**Exercise**. What is needed is an exact copy of the listing, with no pictures in it.

**Provided information**.

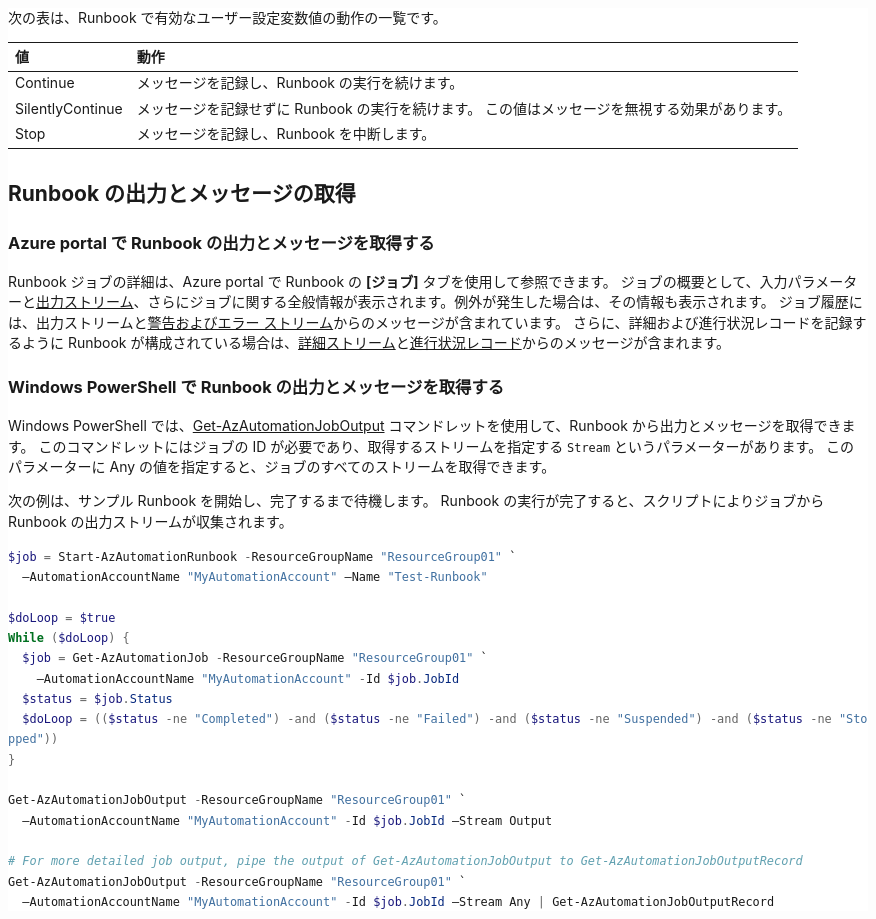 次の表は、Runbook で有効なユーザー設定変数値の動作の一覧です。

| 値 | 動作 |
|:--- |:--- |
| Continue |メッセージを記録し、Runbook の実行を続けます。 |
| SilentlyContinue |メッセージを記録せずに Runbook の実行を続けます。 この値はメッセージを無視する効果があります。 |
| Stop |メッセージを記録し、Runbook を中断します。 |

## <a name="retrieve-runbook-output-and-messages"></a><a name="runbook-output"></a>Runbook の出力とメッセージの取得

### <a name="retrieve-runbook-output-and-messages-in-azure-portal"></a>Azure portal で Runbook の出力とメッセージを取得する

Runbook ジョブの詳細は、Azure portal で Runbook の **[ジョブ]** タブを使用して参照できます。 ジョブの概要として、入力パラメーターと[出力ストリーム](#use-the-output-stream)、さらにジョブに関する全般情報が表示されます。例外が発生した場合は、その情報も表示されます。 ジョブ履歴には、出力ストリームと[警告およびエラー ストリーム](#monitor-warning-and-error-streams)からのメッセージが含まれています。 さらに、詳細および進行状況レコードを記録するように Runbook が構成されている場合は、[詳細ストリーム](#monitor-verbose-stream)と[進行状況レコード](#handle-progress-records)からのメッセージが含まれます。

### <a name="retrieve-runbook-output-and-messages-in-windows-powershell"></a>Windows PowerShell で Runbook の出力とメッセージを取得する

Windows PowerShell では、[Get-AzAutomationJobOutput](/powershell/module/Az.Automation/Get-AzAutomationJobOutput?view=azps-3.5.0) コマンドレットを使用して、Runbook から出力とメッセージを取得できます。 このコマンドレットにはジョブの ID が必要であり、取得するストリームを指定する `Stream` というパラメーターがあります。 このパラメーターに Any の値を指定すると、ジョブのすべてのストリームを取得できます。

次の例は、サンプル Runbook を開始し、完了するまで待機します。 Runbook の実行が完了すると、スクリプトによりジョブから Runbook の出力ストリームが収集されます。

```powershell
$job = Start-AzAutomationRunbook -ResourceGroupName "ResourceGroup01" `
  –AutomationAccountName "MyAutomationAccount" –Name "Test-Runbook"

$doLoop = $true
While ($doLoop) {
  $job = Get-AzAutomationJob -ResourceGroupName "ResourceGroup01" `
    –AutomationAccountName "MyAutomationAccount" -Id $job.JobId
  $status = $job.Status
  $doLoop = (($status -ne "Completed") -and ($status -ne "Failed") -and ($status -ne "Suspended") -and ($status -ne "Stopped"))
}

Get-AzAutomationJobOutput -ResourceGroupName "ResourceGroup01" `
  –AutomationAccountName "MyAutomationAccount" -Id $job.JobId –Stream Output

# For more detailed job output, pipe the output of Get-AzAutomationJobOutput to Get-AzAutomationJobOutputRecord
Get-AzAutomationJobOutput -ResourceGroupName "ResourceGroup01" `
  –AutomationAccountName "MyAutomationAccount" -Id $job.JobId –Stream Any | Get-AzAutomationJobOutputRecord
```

**Solved problem**.
 次の表は、Runbook で有効なユーザー設定変数値の動作の一覧です。

| 値 | 動作 |
|:--- |:--- |
| Continue |メッセージを記録し、Runbook の実行を続けます。 |
| SilentlyContinue |メッセージを記録せずに Runbook の実行を続けます。 この値はメッセージを無視する効果があります。 |
| Stop |メッセージを記録し、Runbook を中断します。 |

## <a name="retrieve-runbook-output-and-messages"></a><a name="runbook-output"></a>Runbook の出力とメッセージの取得

### <a name="retrieve-runbook-output-and-messages-in-azure-portal"></a>Azure portal で Runbook の出力とメッセージを取得する

Runbook ジョブの詳細は、Azure portal で Runbook の **[ジョブ]** タブを使用して参照できます。 ジョブの概要として、入力パラメーターと[出力ストリーム](#use-the-output-stream)、さらにジョブに関する全般情報が表示されます。例外が発生した場合は、その情報も表示されます。 ジョブ履歴には、出力ストリームと[警告およびエラー ストリーム](#monitor-warning-and-error-streams)からのメッセージが含まれています。 さらに、詳細および進行状況レコードを記録するように Runbook が構成されている場合は、[詳細ストリーム](#monitor-verbose-stream)と[進行状況レコード](#handle-progress-records)からのメッセージが含まれます。

### <a name="retrieve-runbook-output-and-messages-in-windows-powershell"></a>Windows PowerShell で Runbook の出力とメッセージを取得する

Windows PowerShell では、[Get-AzAutomationJobOutput](/powershell/module/Az.Automation/Get-AzAutomationJobOutput?view=azps-3.5.0) コマンドレットを使用して、Runbook から出力とメッセージを取得できます。 このコマンドレットにはジョブの ID が必要であり、取得するストリームを指定する `Stream` というパラメーターがあります。 このパラメーターに Any の値を指定すると、ジョブのすべてのストリームを取得できます。

次の例は、サンプル Runbook を開始し、完了するまで待機します。 Runbook の実行が完了すると、スクリプトによりジョブから Runbook の出力ストリームが収集されます。

```powershell
$job = Start-AzAutomationRunbook -ResourceGroupName "ResourceGroup01" `
  –AutomationAccountName "MyAutomationAccount" –Name "Test-Runbook"

$doLoop = $true
While ($doLoop) {
  $job = Get-AzAutomationJob -ResourceGroupName "ResourceGroup01" `
    –AutomationAccountName "MyAutomationAccount" -Id $job.JobId
  $status = $job.Status
  $doLoop = (($status -ne "Completed") -and ($status -ne "Failed") -and ($status -ne "Suspended") -and ($status -ne "Stopped"))
}

Get-AzAutomationJobOutput -ResourceGroupName "ResourceGroup01" `
  –AutomationAccountName "MyAutomationAccount" -Id $job.JobId –Stream Output

# For more detailed job output, pipe the output of Get-AzAutomationJobOutput to Get-AzAutomationJobOutputRecord
Get-AzAutomationJobOutput -ResourceGroupName "ResourceGroup01" `
  –AutomationAccountName "MyAutomationAccount" -Id $job.JobId –Stream Any | Get-AzAutomationJobOutputRecord
```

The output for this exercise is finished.